A review by captainfez
The Acolyte by Thea Astley

5.0

Shockingly, I’d never read any Thea Astley until I read The Acolyte. I felt guilty about having not done so, sure, but it wasn’t until I was at a loose end and needed a book quickly that a hasty grab from a bag of books rescued from the last-days sale of a cavernous bookstore brought it to my attention.

And boy, am I glad that chance brought me in contact with the story of Paul Vesper, the titular acolyte of blind (and fictional) composer and pianist Jack Holberg. Because it makes me feel a lot better about my own creative inertia, frankly.

Interestingly, the book – a Miles Franklin winner – was apparently written as a response to Patrick White’s The Vivisector. Where that work focuses on the creative journey of its main character in a universal sense, Astley’s work does the same, and finds, as Kerry Packer said of the afterlife, that there’s nothing fucking there.

Rather than celebrating and analysing the meaning gleaned from a lifetime of hard creative toil, Astley’s writing suggests that there’s fuck-all to be gained by it. Holberg, a blind composer who’s seen as some kind of modern-composition Tiresias by the gullible audiences, is really a terrible pants-man who works barroom piano schtick into high-art set pieces and treats his followers terribly. Vesper, his factotum and general dogsbody, doesn’t even have the benefit of sniffing the farts of success: for his work, he’s regarded as some kind of knackered, broken bloke – though forever attaching himself to women who are attached to another character probably doesn’t help with this.

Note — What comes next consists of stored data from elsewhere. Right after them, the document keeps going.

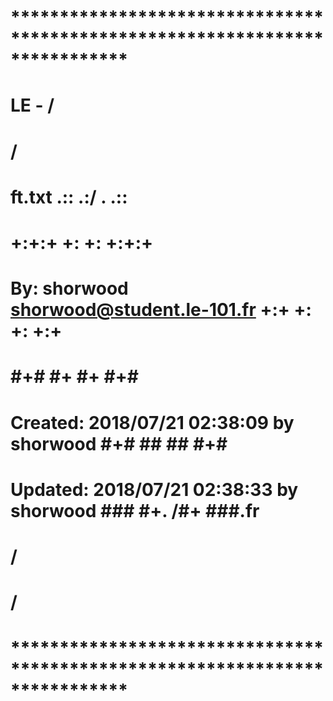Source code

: # **************************************************************************** #
#                                                           LE - /             #
#                                                               /              #
#    ft.txt                                           .::    .:/ .      .::    #
#                                                  +:+:+   +:    +:  +:+:+     #
#    By: shorwood <shorwood@student.le-101.fr>      +:+   +:    +:    +:+      #
#                                                  #+#   #+    #+    #+#       #
#    Created: 2018/07/21 02:38:09 by shorwood     #+#   ##    ##    #+#        #
#    Updated: 2018/07/21 02:38:33 by shorwood    ###    #+. /#+    ###.fr      #
#                                                          /                   #
#                                                         /                    #
# **************************************************************************** #
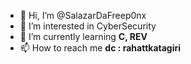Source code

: - 👋 Hi, I’m @SalazarDaFreep0nx
- 👀 I’m interested in CyberSecurity
- 🌱 I’m currently learning **C, REV**
- 📫 How to reach me **dc : rahattkatagiri**
<!---
SalazarDaFreep0nx/SalazarDaFreep0nx is a ✨ special ✨ repository because its `README.md` (this file) appears on your GitHub profile.
You can click the Preview link to take a look at your changes.
--->
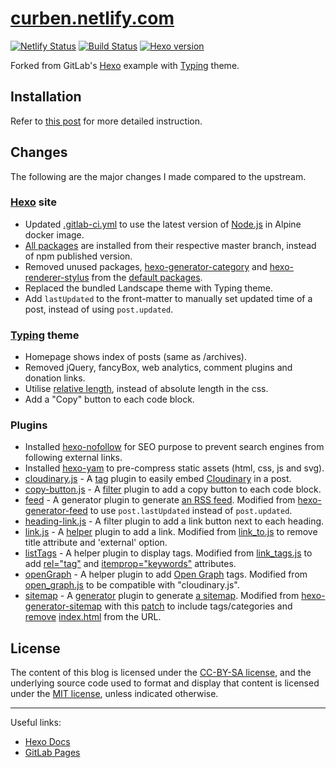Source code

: [curben.netlify.com](https://curben.netlify.com/)
===

[![Netlify Status](https://api.netlify.com/api/v1/badges/aaf73659-db84-4c41-a700-de3926022674/deploy-status)](https://app.netlify.com/sites/curben/deploys)
[![Build Status](https://gitlab.com/curben/curben.gitlab.io/badges/master/pipeline.svg)](https://gitlab.com/curben/blog/-/jobs)
[![Hexo version](https://img.shields.io/badge/hexo-3.9.0-brightgreen.svg)](https://www.npmjs.com/package/hexo)

Forked from GitLab's [Hexo](https://gitlab.com/pages/hexo) example with [Typing](https://github.com/geekplux/hexo-theme-typing) theme.

## Installation

Refer to [this post](https://curben.netlify.com/2018/09/21/how-to-create-a-hexo-blog/) for more detailed instruction.


## Changes
The following are the major changes I made compared to the upstream.

### [Hexo](https://gitlab.com/pages/hexo) site
- Updated [.gitlab-ci.yml](.gitlab-ci.yml) to use the latest version of [Node.js](https://hub.docker.com/_/node/) in Alpine docker image.
- [All packages](package.json) are installed from their respective master branch, instead of npm published version.
- Removed unused packages, [hexo-generator-category](https://github.com/hexojs/hexo-generator-category) and [hexo-renderer-stylus](https://github.com/hexojs/hexo-renderer-stylus) from the [default packages](https://github.com/hexojs/hexo-starter/blob/571320ba41a83e065d7560e050eb3fa63ad74a57/package.json#L9-L17).
- Replaced the bundled Landscape theme with Typing theme.
- Add `lastUpdated` to the front-matter to manually set updated time of a post, instead of using `post.updated`.

### [Typing](https://github.com/geekplux/hexo-theme-typing) theme
- Homepage shows index of posts (same as /archives).
- Removed jQuery, fancyBox, web analytics, comment plugins and donation links.
- Utilise [relative length](https://www.w3schools.com/CSSref/css_units.asp), instead of absolute length in the css.
- Add a "Copy" button to each code block.

### Plugins
- Installed [hexo-nofollow](https://github.com/curbengh/hexo-nofollow) for SEO purpose to prevent search engines from following external links.
- Installed [hexo-yam](https://github.com/curbengh/hexo-yam) to pre-compress static assets (html, css, js and svg).
- [cloudinary.js](/scripts/cloudinary.js) - A [tag](https://hexo.io/api/tag) plugin to easily embed [Cloudinary](https://cloudinary.com/) in a post.
- [copy-button.js](/scripts/copy-button.js) - A [filter](https://hexo.io/api/filter) plugin to add a copy button to each code block.
- [feed](/scripts/feed) - A generator plugin to generate [an RSS feed](https://en.wikipedia.org/wiki/Web_feed). Modified from [hexo-generator-feed](https://github.com/hexojs/hexo-generator-feed) to use `post.lastUpdated` instead of `post.updated`.
- [heading-link.js](/scripts/heading-link.js) - A filter plugin to add a link button next to each heading.
- [link.js](/scripts/link.js) - A [helper](https://hexo.io/api/helper) plugin to add a link. Modified from [link_to.js](https://github.com/hexojs/hexo/blob/master/lib/plugins/helper/link_to.js) to remove title attribute and 'external' option.
- [listTags](/scripts/listTags.js) - A helper plugin to display tags. Modified from [link_tags.js](https://github.com/hexojs/hexo/blob/master/lib/plugins/helper/link_tags.js) to add [rel="tag"](http://microformats.org/wiki/rel-tag) and [itemprop="keywords"](https://schema.org/keywords) attributes.
- [openGraph](/scripts/openGraph.js) - A helper plugin to add [Open Graph](https://ogp.me/) tags. Modified from [open_graph.js](https://github.com/hexojs/hexo/blob/master/lib/plugins/helper/open_graph.js) to be compatible with "cloudinary.js".
- [sitemap](/scripts/sitemap) - A [generator](https://hexo.io/api/generator) plugin to generate [a sitemap](https://en.wikipedia.org/wiki/Sitemaps). Modified from [hexo-generator-sitemap](https://github.com/hexojs/hexo-generator-sitemap) with this [patch](https://github.com/hexojs/hexo-generator-sitemap/pull/26) to include tags/categories and [remove](https://github.com/pyyzcwg2833/hexo-generator-sitemap/commit/a92dbbb83cc39ff60d43faa5cd688a56574a3889) [index.html](https://github.com/hexojs/hexo-generator-sitemap/pull/59) from the URL.

## License
The content of this blog is licensed under the [CC-BY-SA license](https://creativecommons.org/licenses/by-sa/4.0/), and the underlying source code used to format and display that content is licensed under the [MIT license](LICENSE.md), unless indicated otherwise.

---
Useful links:

- [Hexo Docs](https://hexo.io/docs/)
- [GitLab Pages](https://docs.gitlab.com/ee/user/project/pages/index.html)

It’s interesting to see how many reviewers give this book an absolute bollocking. The characters are unlikeable, it’s said, and the proceedings pretentious. And they’re not wrong: there’s not a likeable person in here – well, unless you discount the leather-wearing, vibes playing geriatric aunt – and it’s a grim view of the world of creativity that Astley churns out here. But I find a perverse enjoyment in it. That could be because I like the sort of cacophony that Holberg trucks in – but also because I like the fact that the book, while brief, accurately charts how even success carries a fair amount of failure inside it.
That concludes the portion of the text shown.